Source texts of formatted documents:
________________________
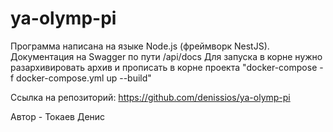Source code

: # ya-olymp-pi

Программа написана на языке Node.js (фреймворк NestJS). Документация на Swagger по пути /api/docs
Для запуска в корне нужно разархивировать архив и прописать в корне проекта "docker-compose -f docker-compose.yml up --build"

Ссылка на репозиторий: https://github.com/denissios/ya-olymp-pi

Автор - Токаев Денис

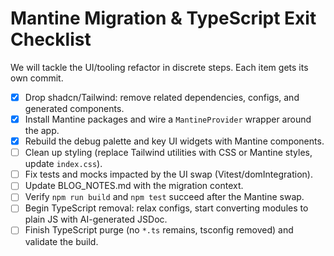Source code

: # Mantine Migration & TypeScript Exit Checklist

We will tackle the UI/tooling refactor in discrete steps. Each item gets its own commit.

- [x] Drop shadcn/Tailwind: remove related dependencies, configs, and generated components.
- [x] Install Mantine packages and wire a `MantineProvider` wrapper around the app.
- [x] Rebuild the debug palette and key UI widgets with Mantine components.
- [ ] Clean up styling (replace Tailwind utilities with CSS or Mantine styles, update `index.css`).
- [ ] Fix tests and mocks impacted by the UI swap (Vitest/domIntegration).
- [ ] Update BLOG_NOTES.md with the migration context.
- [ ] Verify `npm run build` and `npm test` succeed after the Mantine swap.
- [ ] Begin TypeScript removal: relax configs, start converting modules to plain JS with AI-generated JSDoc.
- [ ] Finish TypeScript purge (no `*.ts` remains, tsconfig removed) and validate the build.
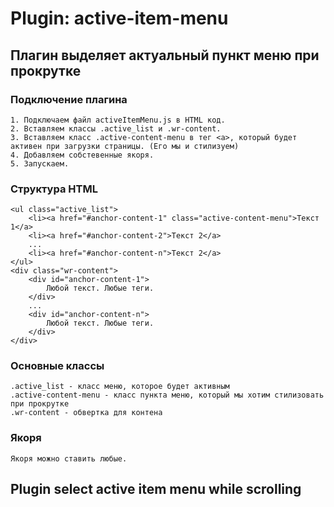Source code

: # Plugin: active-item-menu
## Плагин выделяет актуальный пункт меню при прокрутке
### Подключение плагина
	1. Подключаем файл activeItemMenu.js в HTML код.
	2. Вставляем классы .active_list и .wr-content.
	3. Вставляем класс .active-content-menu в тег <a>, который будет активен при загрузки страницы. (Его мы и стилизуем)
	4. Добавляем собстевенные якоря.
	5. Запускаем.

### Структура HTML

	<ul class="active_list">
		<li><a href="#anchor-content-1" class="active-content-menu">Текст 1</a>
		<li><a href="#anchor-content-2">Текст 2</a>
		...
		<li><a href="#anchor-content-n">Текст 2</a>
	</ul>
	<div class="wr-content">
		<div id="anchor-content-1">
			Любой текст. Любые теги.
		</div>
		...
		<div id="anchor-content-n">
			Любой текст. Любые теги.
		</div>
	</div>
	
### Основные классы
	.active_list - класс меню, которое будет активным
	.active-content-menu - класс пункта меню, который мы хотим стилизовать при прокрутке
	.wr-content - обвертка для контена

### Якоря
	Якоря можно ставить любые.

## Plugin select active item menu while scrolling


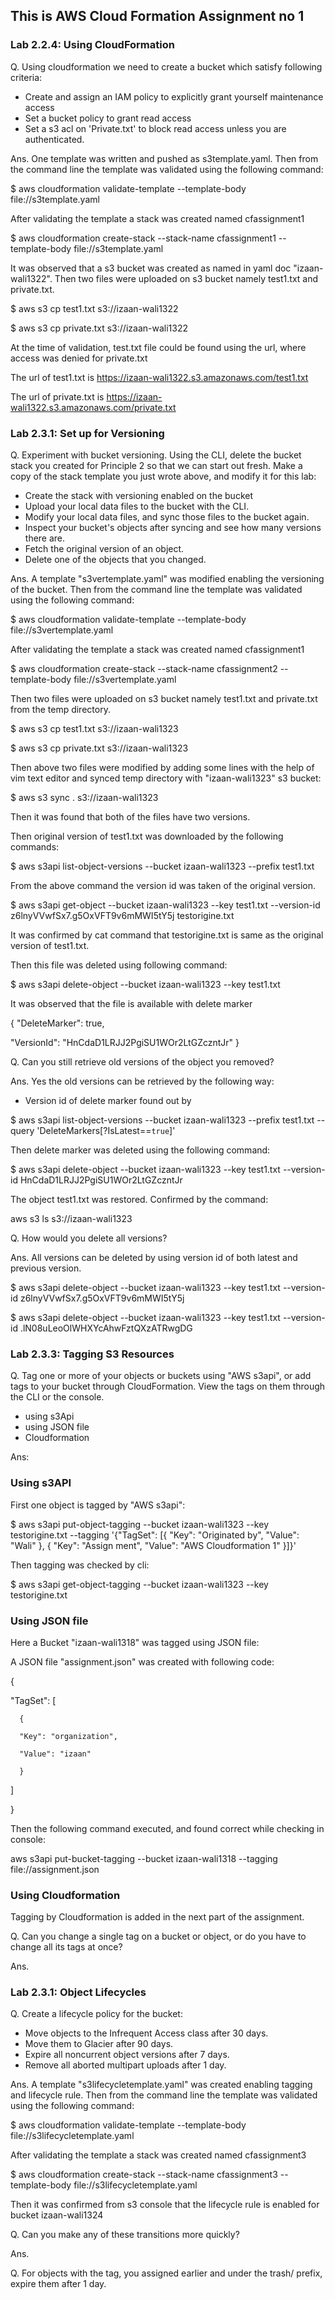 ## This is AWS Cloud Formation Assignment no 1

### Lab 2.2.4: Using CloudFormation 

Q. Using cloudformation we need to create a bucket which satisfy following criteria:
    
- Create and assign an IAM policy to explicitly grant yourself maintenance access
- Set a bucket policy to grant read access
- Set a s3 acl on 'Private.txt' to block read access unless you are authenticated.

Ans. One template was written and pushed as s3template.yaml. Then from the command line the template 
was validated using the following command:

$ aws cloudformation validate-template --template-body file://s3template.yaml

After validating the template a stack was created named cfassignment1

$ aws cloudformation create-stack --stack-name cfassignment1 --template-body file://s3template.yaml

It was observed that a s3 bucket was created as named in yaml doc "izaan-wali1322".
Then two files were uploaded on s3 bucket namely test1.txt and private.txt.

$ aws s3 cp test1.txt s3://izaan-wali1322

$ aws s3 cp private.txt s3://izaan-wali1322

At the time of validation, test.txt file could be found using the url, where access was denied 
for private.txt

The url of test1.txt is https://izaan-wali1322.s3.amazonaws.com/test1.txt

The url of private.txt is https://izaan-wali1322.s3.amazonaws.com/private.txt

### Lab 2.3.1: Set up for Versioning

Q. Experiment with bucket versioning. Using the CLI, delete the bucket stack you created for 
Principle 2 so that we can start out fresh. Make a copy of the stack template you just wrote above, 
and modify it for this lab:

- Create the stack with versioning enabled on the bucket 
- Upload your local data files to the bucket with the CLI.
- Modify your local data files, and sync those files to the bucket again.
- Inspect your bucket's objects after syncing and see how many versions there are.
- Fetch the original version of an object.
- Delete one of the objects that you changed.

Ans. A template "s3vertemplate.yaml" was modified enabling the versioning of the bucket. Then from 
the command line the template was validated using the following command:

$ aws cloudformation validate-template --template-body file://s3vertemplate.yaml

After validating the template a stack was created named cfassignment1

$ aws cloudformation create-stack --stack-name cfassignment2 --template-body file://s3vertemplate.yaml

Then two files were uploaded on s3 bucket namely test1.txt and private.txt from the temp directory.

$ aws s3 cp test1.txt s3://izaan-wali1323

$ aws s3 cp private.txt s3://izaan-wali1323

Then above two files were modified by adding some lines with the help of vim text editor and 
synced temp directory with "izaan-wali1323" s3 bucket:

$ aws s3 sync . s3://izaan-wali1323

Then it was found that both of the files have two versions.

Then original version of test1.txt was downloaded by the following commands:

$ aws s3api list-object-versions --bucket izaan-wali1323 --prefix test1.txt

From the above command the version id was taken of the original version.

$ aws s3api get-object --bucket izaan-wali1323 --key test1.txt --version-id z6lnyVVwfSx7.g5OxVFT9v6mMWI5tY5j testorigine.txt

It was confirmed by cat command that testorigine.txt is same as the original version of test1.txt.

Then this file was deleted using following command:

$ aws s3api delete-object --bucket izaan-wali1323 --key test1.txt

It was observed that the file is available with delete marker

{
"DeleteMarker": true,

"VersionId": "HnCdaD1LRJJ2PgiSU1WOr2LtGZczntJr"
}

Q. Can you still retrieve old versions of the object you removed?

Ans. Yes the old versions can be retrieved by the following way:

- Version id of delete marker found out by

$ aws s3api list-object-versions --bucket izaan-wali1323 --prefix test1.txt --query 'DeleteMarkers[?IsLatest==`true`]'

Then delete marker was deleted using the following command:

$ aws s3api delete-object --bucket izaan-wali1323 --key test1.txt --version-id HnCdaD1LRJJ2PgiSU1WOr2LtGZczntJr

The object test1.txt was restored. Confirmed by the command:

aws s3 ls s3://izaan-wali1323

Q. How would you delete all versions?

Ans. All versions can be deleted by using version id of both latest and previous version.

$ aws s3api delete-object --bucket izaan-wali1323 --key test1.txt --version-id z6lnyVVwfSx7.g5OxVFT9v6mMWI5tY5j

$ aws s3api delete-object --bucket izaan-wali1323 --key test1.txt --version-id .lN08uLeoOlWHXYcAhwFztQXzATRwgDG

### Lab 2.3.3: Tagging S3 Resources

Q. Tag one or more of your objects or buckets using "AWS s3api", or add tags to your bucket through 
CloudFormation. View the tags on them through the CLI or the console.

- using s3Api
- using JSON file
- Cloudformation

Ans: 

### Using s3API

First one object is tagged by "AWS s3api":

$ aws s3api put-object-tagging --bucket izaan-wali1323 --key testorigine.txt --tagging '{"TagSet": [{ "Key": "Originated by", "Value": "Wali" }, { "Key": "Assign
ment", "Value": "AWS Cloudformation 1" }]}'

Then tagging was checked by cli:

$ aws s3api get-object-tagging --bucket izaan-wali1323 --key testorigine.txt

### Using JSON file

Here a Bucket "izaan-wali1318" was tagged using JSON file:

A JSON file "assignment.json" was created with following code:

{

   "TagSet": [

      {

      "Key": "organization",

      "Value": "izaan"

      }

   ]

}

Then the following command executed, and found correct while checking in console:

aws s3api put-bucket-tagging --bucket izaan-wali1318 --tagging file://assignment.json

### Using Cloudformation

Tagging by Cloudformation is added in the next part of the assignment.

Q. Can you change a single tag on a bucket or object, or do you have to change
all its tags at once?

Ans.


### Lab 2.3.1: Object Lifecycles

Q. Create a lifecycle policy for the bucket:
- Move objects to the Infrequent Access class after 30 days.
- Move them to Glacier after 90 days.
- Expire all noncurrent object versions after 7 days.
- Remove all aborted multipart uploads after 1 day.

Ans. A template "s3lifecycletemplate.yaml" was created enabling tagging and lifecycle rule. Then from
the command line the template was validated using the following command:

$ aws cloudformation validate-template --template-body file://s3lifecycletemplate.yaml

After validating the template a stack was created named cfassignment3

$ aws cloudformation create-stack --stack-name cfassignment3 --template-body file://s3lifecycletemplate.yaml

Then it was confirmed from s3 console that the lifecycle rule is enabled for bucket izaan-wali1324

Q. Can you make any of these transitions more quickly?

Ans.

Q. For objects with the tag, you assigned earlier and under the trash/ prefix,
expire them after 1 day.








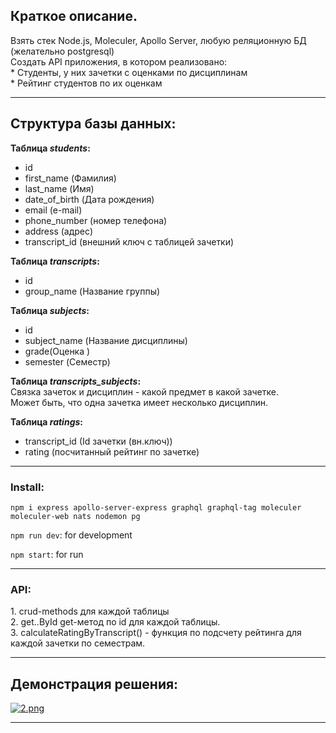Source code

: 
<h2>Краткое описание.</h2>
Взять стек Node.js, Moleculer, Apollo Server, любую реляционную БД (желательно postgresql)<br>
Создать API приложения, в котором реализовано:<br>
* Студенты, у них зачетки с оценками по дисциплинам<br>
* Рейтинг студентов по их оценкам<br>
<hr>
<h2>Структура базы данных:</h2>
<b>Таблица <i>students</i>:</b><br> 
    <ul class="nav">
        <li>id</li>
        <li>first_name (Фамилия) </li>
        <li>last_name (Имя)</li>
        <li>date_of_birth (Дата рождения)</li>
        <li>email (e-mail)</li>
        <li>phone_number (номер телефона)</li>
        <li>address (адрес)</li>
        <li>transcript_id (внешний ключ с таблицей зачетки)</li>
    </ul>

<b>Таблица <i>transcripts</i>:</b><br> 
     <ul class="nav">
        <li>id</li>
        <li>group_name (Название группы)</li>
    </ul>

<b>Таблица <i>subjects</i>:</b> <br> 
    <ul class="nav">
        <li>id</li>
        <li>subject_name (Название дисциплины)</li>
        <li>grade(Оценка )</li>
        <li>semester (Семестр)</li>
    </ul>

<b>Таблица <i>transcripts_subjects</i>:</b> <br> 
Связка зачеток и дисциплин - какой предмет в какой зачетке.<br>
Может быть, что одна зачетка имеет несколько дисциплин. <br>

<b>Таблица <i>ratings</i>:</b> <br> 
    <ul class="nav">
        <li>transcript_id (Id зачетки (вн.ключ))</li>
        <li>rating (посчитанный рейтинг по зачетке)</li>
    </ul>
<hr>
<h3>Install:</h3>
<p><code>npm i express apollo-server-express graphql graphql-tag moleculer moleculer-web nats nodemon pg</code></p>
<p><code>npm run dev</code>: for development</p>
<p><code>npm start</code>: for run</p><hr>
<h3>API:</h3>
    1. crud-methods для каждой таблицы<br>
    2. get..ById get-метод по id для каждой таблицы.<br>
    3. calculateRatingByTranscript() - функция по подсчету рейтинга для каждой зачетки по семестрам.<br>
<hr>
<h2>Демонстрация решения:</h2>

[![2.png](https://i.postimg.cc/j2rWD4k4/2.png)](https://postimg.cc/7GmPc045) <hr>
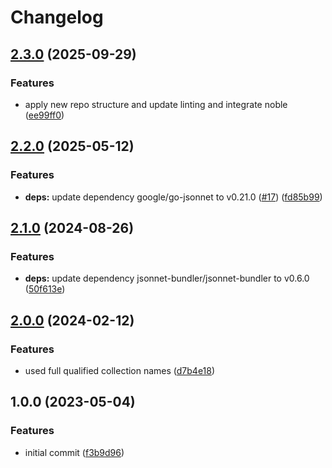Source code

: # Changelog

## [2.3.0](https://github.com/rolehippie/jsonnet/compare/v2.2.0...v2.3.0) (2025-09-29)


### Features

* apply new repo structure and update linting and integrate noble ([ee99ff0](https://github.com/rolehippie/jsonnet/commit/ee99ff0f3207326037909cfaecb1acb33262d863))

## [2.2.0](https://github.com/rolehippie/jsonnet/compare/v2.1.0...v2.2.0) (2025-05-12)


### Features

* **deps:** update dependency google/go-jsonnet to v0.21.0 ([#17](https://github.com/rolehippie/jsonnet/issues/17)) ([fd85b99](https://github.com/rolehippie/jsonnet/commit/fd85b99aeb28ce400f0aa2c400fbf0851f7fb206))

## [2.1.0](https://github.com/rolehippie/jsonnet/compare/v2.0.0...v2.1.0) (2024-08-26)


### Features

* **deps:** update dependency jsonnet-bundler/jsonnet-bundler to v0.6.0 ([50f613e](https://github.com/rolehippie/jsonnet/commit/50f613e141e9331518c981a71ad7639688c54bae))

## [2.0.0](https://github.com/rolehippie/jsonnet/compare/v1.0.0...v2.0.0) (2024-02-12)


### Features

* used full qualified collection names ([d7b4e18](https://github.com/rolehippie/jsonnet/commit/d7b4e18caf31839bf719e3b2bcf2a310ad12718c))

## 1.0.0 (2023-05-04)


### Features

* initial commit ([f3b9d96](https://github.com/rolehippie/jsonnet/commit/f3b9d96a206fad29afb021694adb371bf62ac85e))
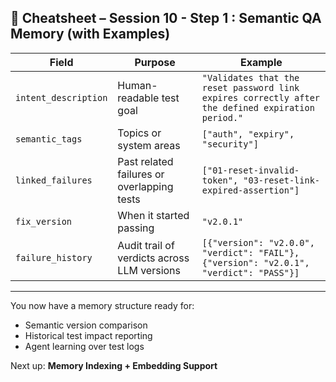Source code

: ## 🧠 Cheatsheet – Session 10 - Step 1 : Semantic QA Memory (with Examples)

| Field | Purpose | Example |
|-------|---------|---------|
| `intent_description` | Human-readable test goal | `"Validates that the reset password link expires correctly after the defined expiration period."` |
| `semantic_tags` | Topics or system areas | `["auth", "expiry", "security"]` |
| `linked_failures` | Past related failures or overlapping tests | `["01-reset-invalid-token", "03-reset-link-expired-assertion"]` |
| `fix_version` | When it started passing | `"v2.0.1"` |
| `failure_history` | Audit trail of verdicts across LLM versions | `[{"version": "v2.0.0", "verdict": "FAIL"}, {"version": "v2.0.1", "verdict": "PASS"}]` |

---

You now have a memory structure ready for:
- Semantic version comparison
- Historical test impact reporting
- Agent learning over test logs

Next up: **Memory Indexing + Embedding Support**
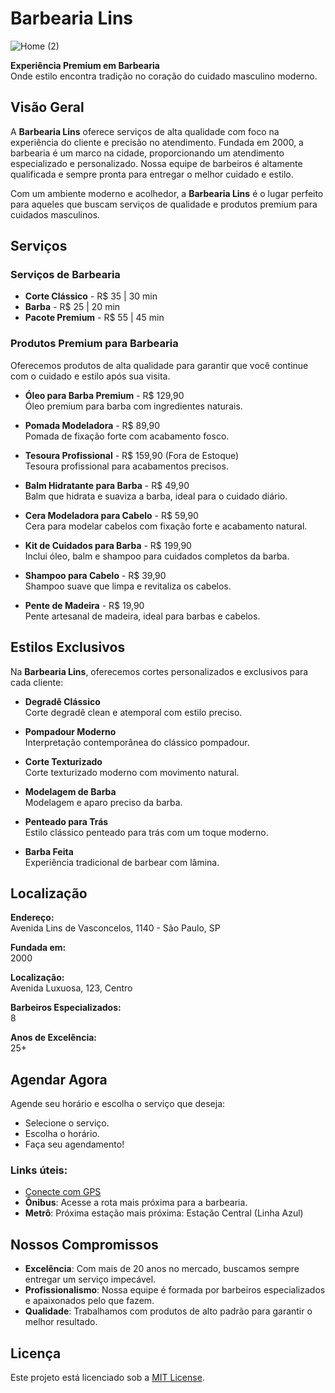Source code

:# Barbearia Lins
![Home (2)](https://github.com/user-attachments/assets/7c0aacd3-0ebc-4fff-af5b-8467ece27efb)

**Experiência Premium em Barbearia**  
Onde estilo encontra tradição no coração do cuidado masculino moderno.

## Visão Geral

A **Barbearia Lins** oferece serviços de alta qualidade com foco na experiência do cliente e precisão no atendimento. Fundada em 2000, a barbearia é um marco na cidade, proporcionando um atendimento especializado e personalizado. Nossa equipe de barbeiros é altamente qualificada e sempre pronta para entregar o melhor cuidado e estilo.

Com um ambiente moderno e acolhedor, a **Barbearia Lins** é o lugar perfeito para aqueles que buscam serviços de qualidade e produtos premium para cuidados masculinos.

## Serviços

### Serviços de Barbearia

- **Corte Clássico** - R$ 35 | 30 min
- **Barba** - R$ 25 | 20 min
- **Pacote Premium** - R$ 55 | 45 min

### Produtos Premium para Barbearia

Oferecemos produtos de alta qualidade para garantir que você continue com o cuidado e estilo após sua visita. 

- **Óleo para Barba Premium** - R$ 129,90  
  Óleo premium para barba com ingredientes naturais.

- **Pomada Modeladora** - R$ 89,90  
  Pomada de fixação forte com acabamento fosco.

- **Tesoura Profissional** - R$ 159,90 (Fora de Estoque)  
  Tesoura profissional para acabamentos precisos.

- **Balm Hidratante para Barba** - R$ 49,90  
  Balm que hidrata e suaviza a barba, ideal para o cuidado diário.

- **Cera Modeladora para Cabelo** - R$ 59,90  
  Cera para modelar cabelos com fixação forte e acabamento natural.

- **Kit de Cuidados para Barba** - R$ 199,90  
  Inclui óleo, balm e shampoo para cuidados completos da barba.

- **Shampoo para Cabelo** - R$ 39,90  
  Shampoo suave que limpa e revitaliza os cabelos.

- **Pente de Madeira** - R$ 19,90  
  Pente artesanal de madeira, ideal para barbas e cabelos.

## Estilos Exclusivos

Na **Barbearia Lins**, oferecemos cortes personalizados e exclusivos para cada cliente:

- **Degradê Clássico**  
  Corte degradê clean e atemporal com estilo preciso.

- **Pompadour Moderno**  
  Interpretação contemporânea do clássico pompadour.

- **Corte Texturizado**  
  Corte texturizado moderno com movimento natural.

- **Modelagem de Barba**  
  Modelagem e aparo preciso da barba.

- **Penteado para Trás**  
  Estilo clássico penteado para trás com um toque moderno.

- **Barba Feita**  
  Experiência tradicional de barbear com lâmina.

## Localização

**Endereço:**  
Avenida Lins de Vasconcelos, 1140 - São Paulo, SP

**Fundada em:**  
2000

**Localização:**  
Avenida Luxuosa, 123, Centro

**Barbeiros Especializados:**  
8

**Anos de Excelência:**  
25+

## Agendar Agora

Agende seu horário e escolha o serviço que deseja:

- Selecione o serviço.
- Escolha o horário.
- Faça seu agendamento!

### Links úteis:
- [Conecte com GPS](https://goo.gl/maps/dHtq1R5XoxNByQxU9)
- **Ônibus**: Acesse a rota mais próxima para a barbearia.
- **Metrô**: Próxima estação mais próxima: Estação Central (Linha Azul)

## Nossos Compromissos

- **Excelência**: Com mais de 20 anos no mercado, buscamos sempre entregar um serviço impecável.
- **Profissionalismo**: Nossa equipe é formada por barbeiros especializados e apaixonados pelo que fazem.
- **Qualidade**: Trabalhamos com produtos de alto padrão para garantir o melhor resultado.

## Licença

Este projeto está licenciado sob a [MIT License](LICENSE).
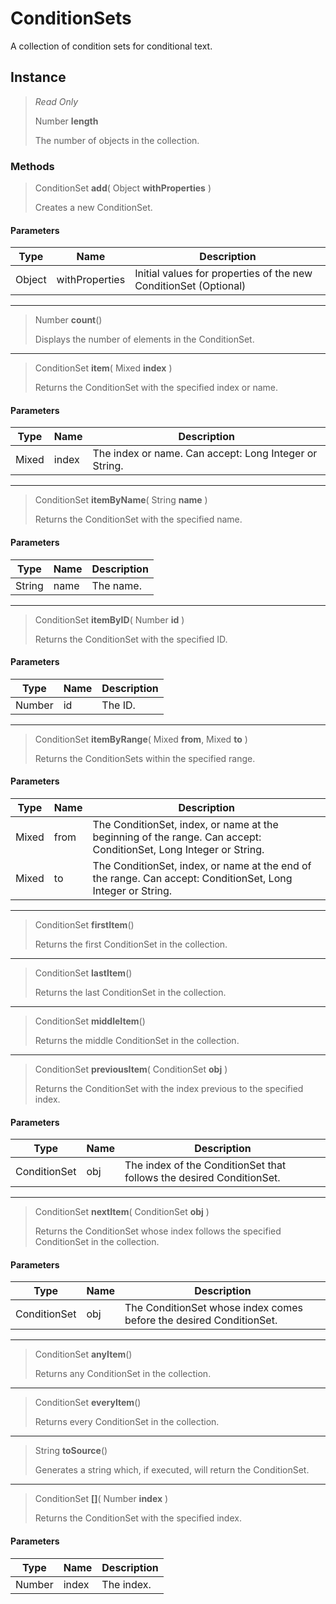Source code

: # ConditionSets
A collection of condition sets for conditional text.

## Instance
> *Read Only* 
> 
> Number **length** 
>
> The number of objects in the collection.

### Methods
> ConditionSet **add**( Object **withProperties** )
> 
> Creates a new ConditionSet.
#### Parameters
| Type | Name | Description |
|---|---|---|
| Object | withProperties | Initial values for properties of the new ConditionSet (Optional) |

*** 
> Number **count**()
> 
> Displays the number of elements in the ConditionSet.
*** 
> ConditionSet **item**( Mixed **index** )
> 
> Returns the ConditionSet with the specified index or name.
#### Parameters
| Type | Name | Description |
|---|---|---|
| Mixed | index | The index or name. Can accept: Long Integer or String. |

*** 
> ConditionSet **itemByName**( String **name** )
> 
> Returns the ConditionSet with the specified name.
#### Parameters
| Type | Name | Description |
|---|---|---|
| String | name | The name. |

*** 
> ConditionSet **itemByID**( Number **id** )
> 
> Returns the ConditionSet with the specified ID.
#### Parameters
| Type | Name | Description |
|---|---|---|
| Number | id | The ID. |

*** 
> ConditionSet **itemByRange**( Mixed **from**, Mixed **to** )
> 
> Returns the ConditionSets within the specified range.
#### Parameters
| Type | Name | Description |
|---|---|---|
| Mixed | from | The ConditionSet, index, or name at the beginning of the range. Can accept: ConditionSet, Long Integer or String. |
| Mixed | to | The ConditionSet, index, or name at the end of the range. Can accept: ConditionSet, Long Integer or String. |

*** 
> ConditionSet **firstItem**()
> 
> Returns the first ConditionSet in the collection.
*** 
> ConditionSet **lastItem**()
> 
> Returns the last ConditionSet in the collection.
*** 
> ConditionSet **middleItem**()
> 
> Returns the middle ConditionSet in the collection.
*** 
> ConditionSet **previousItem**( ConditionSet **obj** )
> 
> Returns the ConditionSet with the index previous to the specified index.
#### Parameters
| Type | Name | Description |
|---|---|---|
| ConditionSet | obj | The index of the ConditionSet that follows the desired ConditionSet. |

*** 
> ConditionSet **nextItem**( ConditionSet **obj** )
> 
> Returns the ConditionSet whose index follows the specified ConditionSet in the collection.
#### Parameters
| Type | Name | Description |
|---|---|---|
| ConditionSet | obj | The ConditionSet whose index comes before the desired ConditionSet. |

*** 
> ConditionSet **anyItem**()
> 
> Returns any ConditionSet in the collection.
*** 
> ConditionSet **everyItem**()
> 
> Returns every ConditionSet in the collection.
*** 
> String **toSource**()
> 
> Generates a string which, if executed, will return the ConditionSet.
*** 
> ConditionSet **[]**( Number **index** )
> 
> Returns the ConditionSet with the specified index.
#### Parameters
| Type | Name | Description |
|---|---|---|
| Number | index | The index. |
________________________
## Description of the task
Going through the records above, count the lines that include the word "which". Give the number alone.

## Final answer
2